- Born: James Thomas Saunders Redding October 13, 1906 Wilmington, Delaware, US
- Died: March 2, 1988 (aged 81) Ithaca, New York, US
- Education: Brown University
- Occupations: Author, educator
- Relatives: Louis L. Redding (brother)

= J. Saunders Redding =

American writer and educator (1906–1988)

J. Saunders Redding (October 13, 1906 – March 2, 1988) was an American professor and author. He was the first African American faculty member in the Ivy League.

== Early life ==
J. Saunders Redding was born October 13, 1906, in Wilmington, Delaware. His parents were graduates of Howard University and members of the Black elite. After attending Lincoln University for a year, Redding transferred to Brown University, where he graduated in 1928. After marrying Esther Elizabeth James, Redding returned to Brown and received his master's degree in literature from Brown in 1932.

== Career ==
Reddings taught at various historically black colleges and universities, including Louisville Municipal College, Southern University, and Elizabeth City State College. He subsequently spent 20 years at the Hampton Institute, where he held an endowed chair.

In 1949, Redding was hired as a visiting professor at Brown University, becoming the first African American to teach at an Ivy League institution. His appointment ended after only one semester, despite his eagerness to remain in a permanent role.

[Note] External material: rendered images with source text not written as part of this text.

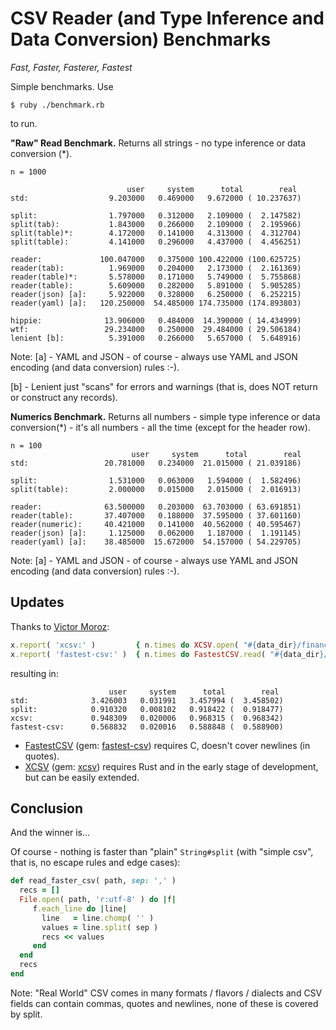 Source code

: # CSV Reader (and Type Inference and Data Conversion) Benchmarks


_Fast, Faster, Fasterer, Fastest_


Simple benchmarks.
Use

    $ ruby ./benchmark.rb

to run.



**"Raw" Read Benchmark.**  Returns all strings - no type inference or data conversion (*).


```
n = 1000

                          user     system      total        real
std:                  9.203000   0.469000   9.672000 ( 10.237637)

split:                1.797000   0.312000   2.109000 (  2.147582)
split(tab):           1.843000   0.266000   2.109000 (  2.195966)
split(table)*:        4.172000   0.141000   4.313000 (  4.312704)
split(table):         4.141000   0.296000   4.437000 (  4.456251)

reader:             100.047000   0.375000 100.422000 (100.625725)
reader(tab):          1.969000   0.204000   2.173000 (  2.161369)
reader(table)*:       5.578000   0.171000   5.749000 (  5.755868)
reader(table):        5.609000   0.282000   5.891000 (  5.905285)
reader(json) [a]:     5.922000   0.328000   6.250000 (  6.252215)
reader(yaml) [a]:   120.250000  54.485000 174.735000 (174.893803)

hippie:              13.906000   0.484000  14.390000 ( 14.434999)
wtf:                 29.234000   0.250000  29.484000 ( 29.506184)
lenient [b]:          5.391000   0.266000   5.657000 (  5.648916)
```


Note: [a] - YAML and JSON - of course - always use YAML and JSON encoding (and data conversion) rules :-).

[b] - Lenient just "scans" for errors and warnings (that is, does NOT return or construct any records).




**Numerics Benchmark.**  Returns all numbers - simple type inference or data conversion(*) - it's all numbers - all the time (except for the header row).



```
n = 100
                           user     system      total        real
std:                 20.781000   0.234000  21.015000 ( 21.039186)

split:                1.531000   0.063000   1.594000 (  1.582496)
split(table):         2.000000   0.015000   2.015000 (  2.016913)

reader:              63.500000   0.203000  63.703000 ( 63.691851)
reader(table):       37.407000   0.188000  37.595000 ( 37.601160)
reader(numeric):     40.421000   0.141000  40.562000 ( 40.595467)
reader(json) [a]:     1.125000   0.062000   1.187000 (  1.191145)
reader(yaml) [a]:    38.485000  15.672000  54.157000 ( 54.229705)
```

Note: [a] - YAML and JSON - of course - always use YAML and JSON encoding (and data conversion) rules :-).




## Updates

Thanks to [Victor Moroz](https://github.com/v66moroz):

``` ruby
x.report( 'xcsv:' )         { n.times do XCSV.open( "#{data_dir}/finance/MSFT.csv", &:to_a); end }
x.report( 'fastest-csv:' )  { n.times do FastestCSV.read( "#{data_dir}/finance/MSFT.csv" ); end }
```

resulting in:

```   
                      user     system      total        real
std:              3.426003   0.031991   3.457994 (  3.458502)
split:            0.910320   0.008102   0.918422 (  0.918477)
xcsv:             0.948309   0.020006   0.968315 (  0.968342)
fastest-csv:      0.568832   0.020016   0.588848 (  0.588900)
```

- [FastestCSV](https://github.com/brightcode/fastest-csv) (gem: [fastest-csv](https://rubygems.org/gems/fastest-csv)) requires C, doesn't cover newlines (in quotes).
- [XCSV](https://github.com/v66moroz/xcsv) (gem: [xcsv](https://rubygems.org/gems/xcsv)) requires Rust and in the early stage of development, but can be easily extended.



## Conclusion

And the winner is...


Of course - nothing is faster than "plain" `String#split` (with "simple csv", that is, no escape rules and edge cases):


``` ruby
def read_faster_csv( path, sep: ',' )
  recs = []
  File.open( path, 'r:utf-8' ) do |f|
     f.each_line do |line|
       line   = line.chomp( '' )
       values = line.split( sep )
       recs << values
     end
  end
  recs
end
```

Note: "Real World" CSV comes in many formats / flavors / dialects
and CSV fields can contain commas, quotes and newlines, none of these is covered by split.
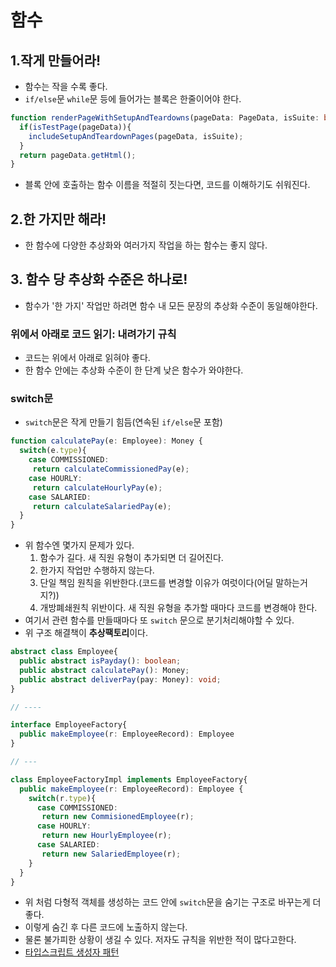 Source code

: # 함수

## 1.작게 만들어라!
- 함수는 작을 수록 좋다.
- `if/else`문 `while`문 등에 들어가는 블록은 한줄이어야 한다.
```typescript
function renderPageWithSetupAndTeardowns(pageData: PageData, isSuite: boolean){
  if(isTestPage(pageData)){
    includeSetupAndTeardownPages(pageData, isSuite);
  }
  return pageData.getHtml();
}
```
- 블록 안에 호출하는 함수 이름을 적절히 짓는다면, 코드를 이해하기도 쉬워진다.

## 2.한 가지만 해라!
- 한 함수에 다양한 추상화와 여러가지 작업을 하는 함수는 좋지 않다.

## 3. 함수 당 추상화 수준은 하나로!
- 함수가 '한 가지' 작업만 하려면 함수 내 모든 문장의 추상화 수준이 동일해야한다.

### 위에서 아래로 코드 읽기: 내려가기 규칙
- 코드는 위에서 아래로 읽혀야 좋다.
- 한 함수 안에는 추상화 수준이 한 단계 낮은 함수가 와야한다.

### switch문
- `switch`문은 작게 만들기 힘듬(연속된 `if/else`문 포함)
```typescript
function calculatePay(e: Employee): Money {
  switch(e.type){
    case COMMISSIONED:
     return calculateCommissionedPay(e);
    case HOURLY:
     return calculateHourlyPay(e);
    case SALARIED:
     return calculateSalariedPay(e);
  }
}
```
- 위 함수엔 몇가지 문제가 있다.
  1. 함수가 길다. 새 직원 유형이 추가되면 더 길어진다.
  2. 한가지 작업만 수행하지 않는다.
  3. 단일 책임 원칙을 위반한다.(코드를 변경할 이유가 여럿이다(어딜 말하는거지?))
  4. 개방폐쇄원칙 위반이다. 새 직원 유형을 추가할 때마다 코드를 변경해야 한다.
- 여기서 관련 함수를 만들때마다 또 `switch` 문으로 분기처리해야할 수 있다. 
- 위 구조 해결책이 **추상팩토리**이다.

```typescript
abstract class Employee{
  public abstract isPayday(): boolean;
  public abstract calculatePay(): Money;
  public abstract deliverPay(pay: Money): void;
}

// ---- 

interface EmployeeFactory{
  public makeEmployee(r: EmployeeRecord): Employee
}

// ---

class EmployeeFactoryImpl implements EmployeeFactory{
  public makeEmployee(r: EmployeeRecord): Employee {
    switch(r.type){
      case COMMISSIONED:
       return new CommisionedEmployee(r);
      case HOURLY:
       return new HourlyEmployee(r);
      case SALARIED:
       return new SalariedEmployee(r);
    }
  }
}
```
- 위 처럼 다형적 객체를 생성하는 코드 안에 `switch`문을 숨기는 구조로 바꾸는게 더 좋다.
- 이렇게 숨긴 후 다른 코드에 노출하지 않는다.
- 물론 불가피한 상황이 생길 수 있다. 저자도 규칙을 위반한 적이 많다고한다.
- [타입스크립트 생성자 패턴](https://medium.com/@pks2974/typescript-%EC%99%80-%EC%83%9D%EC%84%B1-%ED%8C%A8%ED%84%B4-%EA%B0%84%EB%8B%A8-%EC%A0%95%EB%A6%AC-58945ab5f2ce) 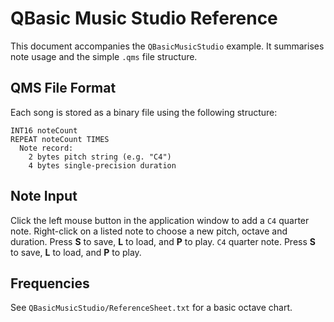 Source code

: # QBasic Music Studio Reference

This document accompanies the `QBasicMusicStudio` example. It summarises
note usage and the simple `.qms` file structure.

## QMS File Format

Each song is stored as a binary file using the following structure:

```
INT16 noteCount
REPEAT noteCount TIMES
  Note record:
    2 bytes pitch string (e.g. "C4")
    4 bytes single-precision duration
```

## Note Input

Click the left mouse button in the application window to add a
`C4` quarter note. Right-click on a listed note to choose a new
pitch, octave and duration. Press **S** to save, **L** to load, and
**P** to play.
`C4` quarter note. Press **S** to save, **L** to load, and **P** to play.

## Frequencies

See `QBasicMusicStudio/ReferenceSheet.txt` for a basic octave chart.
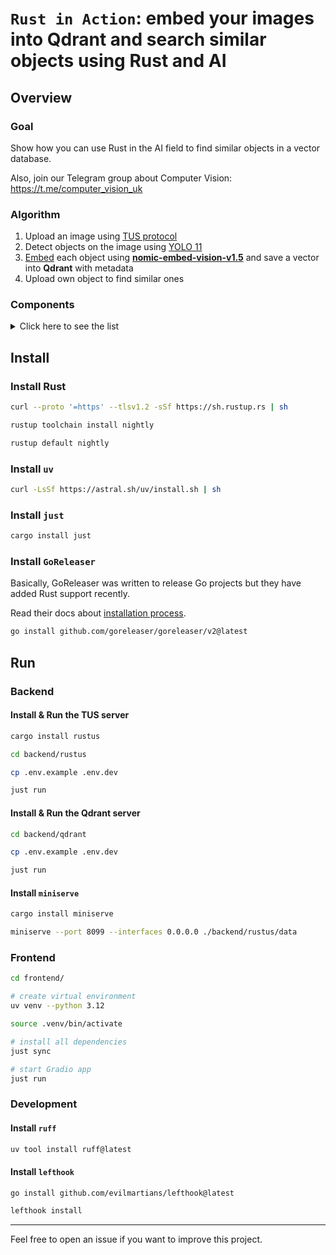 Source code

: # `Rust in Action`: embed your images into Qdrant and search similar objects using Rust and AI

## Overview

### Goal

Show how you can use Rust in the AI field to find similar objects in a vector database.

Also, join our Telegram group about Computer Vision: https://t.me/computer_vision_uk

### Algorithm

1. Upload an image using [TUS protocol][4]
2. Detect objects on the image using [YOLO 11][3]
3. [Embed][1] each object using [**nomic-embed-vision-v1.5**][2] and save a vector into **Qdrant** with metadata
4. Upload own object to find similar ones

### Components

<details>
  <summary>Click here to see the list</summary>

---

Backend:

  - https://github.com/s3rius/rustus
  - https://github.com/actix/actix-web
  - https://github.com/qdrant/qdrant
  - https://github.com/qdrant/rust-client
  - https://github.com/Anush008/fastembed-rs
  - https://github.com/egorsmkv/yolo-inference
  - https://github.com/svenstaro/miniserve

Frontend:

  - https://github.com/gradio-app/gradio

Devtools:

  - https://github.com/astral-sh/uv
  - https://github.com/astral-sh/ruff
  - https://github.com/casey/just
  - https://github.com/goreleaser/goreleaser
  - https://github.com/evilmartians/lefthook

</details>

## Install

### Install Rust

```bash
curl --proto '=https' --tlsv1.2 -sSf https://sh.rustup.rs | sh

rustup toolchain install nightly

rustup default nightly
```

### Install `uv`

```bash
curl -LsSf https://astral.sh/uv/install.sh | sh
```

### Install `just`

```bash
cargo install just
```

### Install `GoReleaser`

Basically, GoReleaser was written to release Go projects but they have added Rust support recently.

Read their docs about [installation process][5].

```bash
go install github.com/goreleaser/goreleaser/v2@latest
```

## Run

### Backend

#### Install & Run the TUS server

```bash
cargo install rustus

cd backend/rustus

cp .env.example .env.dev

just run
```

#### Install & Run the Qdrant server

```bash
cd backend/qdrant

cp .env.example .env.dev

just run
```

#### Install `miniserve`

```bash
cargo install miniserve

miniserve --port 8099 --interfaces 0.0.0.0 ./backend/rustus/data
```

### Frontend

```bash
cd frontend/

# create virtual environment
uv venv --python 3.12

source .venv/bin/activate

# install all dependencies
just sync

# start Gradio app
just run
```

### Development

#### Install `ruff`

```bash
uv tool install ruff@latest
```

#### Install `lefthook`

```bash
go install github.com/evilmartians/lefthook@latest

lefthook install
```

---

Feel free to open an issue if you want to improve this project.

[1]: https://en.wikipedia.org/wiki/Word_embedding
[2]: https://huggingface.co/nomic-ai/nomic-embed-vision-v1.5
[3]: https://docs.ultralytics.com/models/yolo11/
[4]: https://tus.io/
[5]: https://goreleaser.com/install/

As interest in Black literature and scholarship surged during the 1960s, Redding was able to move into roles at prestigious research universities, teaching at George Washington University and serving as a humanities fellow at Duke University.

In 1970, Redding became the first African American professor at Cornell University's College of Arts and Sciences, serving in a tenured position as the Ernest I. White Professor of American Studies. He retired in 1975.

Redding died of heart failure on March 5, 1988, in Ithaca, New York, at age 81.

== Works ==
Redding's literary works include To Make a Poet Black (1939), an autobiography entitled No Day of Triumph (1944), Stranger and Alone (1950), On Being Negro in America (1951), They Came in Chains (1950, revised edition 1973), An American in India (1954), The Lonesome Road (1958), and Cavalcade (1970), an African American literature anthology he edited with Arthur P. Davis.